The defining bad characteristic of waterfall is getting stuck doing a lot of planning and then the plans and schedule don’t change or take customer feedback into account. This doesn’t have to happen but it can and does.
The defining bad characteristic of agile is getting stuck with a lot of half-baked code programmers have their egos invested in, before requirements are fully understood. This doesn’t have to happen either, but it does.
One thing I like about waterfall is having the goals and roadmap defined, so everyone has the big picture. The goals and map might change but everyone sees the changes. In the agile/scrum projects I’ve worked on many didn’t have clear goals, map, or a shared vision, the “conceptual integrity” Brooks writes about.

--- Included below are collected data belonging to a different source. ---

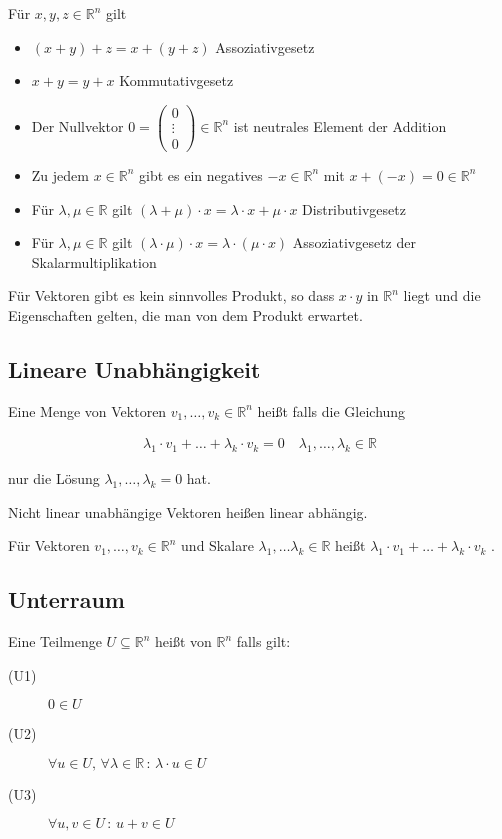 Für $x,y,z \in \mathbb{R}^n$ gilt
\begin{itemize}
	\item{$(x+y)+z = x+(y+z)$ Assoziativgesetz}
	\item{$x+y = y+x$ Kommutativgesetz}
	\item{Der Nullvektor $0 = \begin{pmatrix}0 \\ \vdots \\ 0\end{pmatrix} \in \mathbb{R}^n$ ist neutrales Element der Addition}
	\item{Zu jedem $x \in \mathbb{R}^n$ gibt es ein \glqq{}negatives\grqq{} $-x \in \mathbb{R}^n$ mit $x + (-x) = 0 \in \mathbb{R}^n$}
	\item{Für $\lambda,\mu \in \mathbb{R}$ gilt $(\lambda + \mu)\cdot x = \lambda \cdot x + \mu \cdot x$ Distributivgesetz}
	\item{Für $\lambda,\mu \in \mathbb{R}$ gilt $(\lambda \cdot \mu) \cdot x = \lambda \cdot (\mu \cdot x)$ Assoziativgesetz der Skalarmultiplikation}
\end{itemize}

Für Vektoren gibt es kein \glqq{}sinnvolles\grqq{} Produkt, so dass $x\cdot y$ in $\mathbb{R}^n$ liegt und die Eigenschaften gelten, die man von dem Produkt erwartet.

\subsection{Lineare Unabhängigkeit}
Eine Menge von Vektoren $v_1,\dots,v_k \in \mathbb{R}^n$ heißt  falls die Gleichung

\begin{align*}
	\lambda _1 \cdot v_1 +\dots+\lambda _k \cdot v_k = 0\quad \lambda _1,\dots,\lambda _k \in \mathbb{R}
\end{align*}

nur die Lösung $\lambda _1,\dots,\lambda _k = 0$ hat.

Nicht linear unabhängige Vektoren heißen linear abhängig.

Für Vektoren $v_1,\dots,v_k \in \mathbb{R}^n$ und Skalare $\lambda _1,\dots\lambda _k \in \mathbb{R}$ heißt $\lambda _1 \cdot v_1+\dots+\lambda _k \cdot v_k$ .

\subsection{Unterraum}
Eine Teilmenge $U \subseteq \mathbb{R}^n$ heißt  von $\mathbb{R}^n$ falls gilt:
\begin{description}
	\item[(U1)]{$0 \in U$}
	\item[(U2)]{$\forall u \in U,\, \forall \lambda \in \mathbb{R}\,:\,\lambda \cdot u \in U$}
	\item[(U3)]{$\forall u,v \in U\,:\,u+v \in U$}
\end{description}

Cards with user stories doled out in sprints aren’t a big picture.
One thing I like about agile is acknowledging up-front that generating complete and unambiguous requirements in advance is impossible for any non-trivial project. Requirements will evolve from feedback and collaboration and discovery. But without a shared vision of some kind it’s just a jazz odyssey, to paraphrase from Spinal Tap.
I started before open spaces... so work life was quite different back then. But yet, it doesnt really matter. In the end there’s what you need to do. And different levels of involvement from managers and co-workers.
People were perhaps more chilled...
For projects too large to take on yourself, there would a be a project manager would would pull everyone together, talk about what needed done, plan it out, and you'd do your part, with the PM checking in on everyone, coordinating meetings, and making sure everyone was on schedule.
That is really where Agile came from - breaking down those knowledge silos, sharing responsibilities, and trying to deliver progress in small chunks vs. 6-12 month projects that would waste an entire year if you got off-track.
Basically, there has always been some (project) management overhead that you need to pay lip service to. The trick is not to take it too seriously, you can play along with it, provide updates here and there... but still just do what you think is right, in the order you think is best.